TASK PROMPT: Word for word, transcribe the lines from the one containing "## Performance Optimizations" through the end of the entries, both included, and nothing else.

(Extracted records)
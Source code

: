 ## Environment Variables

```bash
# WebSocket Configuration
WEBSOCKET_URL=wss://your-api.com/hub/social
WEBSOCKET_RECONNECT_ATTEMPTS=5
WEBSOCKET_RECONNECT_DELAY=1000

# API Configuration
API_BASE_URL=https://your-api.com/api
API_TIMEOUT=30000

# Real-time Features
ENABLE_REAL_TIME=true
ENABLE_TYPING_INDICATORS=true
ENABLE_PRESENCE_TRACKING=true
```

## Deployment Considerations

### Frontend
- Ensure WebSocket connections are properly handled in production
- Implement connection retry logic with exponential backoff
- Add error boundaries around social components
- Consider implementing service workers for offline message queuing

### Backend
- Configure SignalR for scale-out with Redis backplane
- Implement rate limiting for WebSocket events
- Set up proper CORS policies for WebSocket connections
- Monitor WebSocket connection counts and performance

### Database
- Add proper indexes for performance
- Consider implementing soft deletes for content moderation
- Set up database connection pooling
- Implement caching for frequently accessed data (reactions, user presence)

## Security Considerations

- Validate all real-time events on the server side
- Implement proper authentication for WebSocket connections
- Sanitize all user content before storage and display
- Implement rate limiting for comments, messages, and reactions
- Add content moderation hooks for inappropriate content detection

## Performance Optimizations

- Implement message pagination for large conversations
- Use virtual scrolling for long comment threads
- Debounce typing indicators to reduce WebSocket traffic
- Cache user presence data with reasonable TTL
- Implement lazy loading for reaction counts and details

SOLUTION:
## Performance Optimizations

- Implement message pagination for large conversations
- Use virtual scrolling for long comment threads
- Debounce typing indicators to reduce WebSocket traffic
- Cache user presence data with reasonable TTL
- Implement lazy loading for reaction counts and details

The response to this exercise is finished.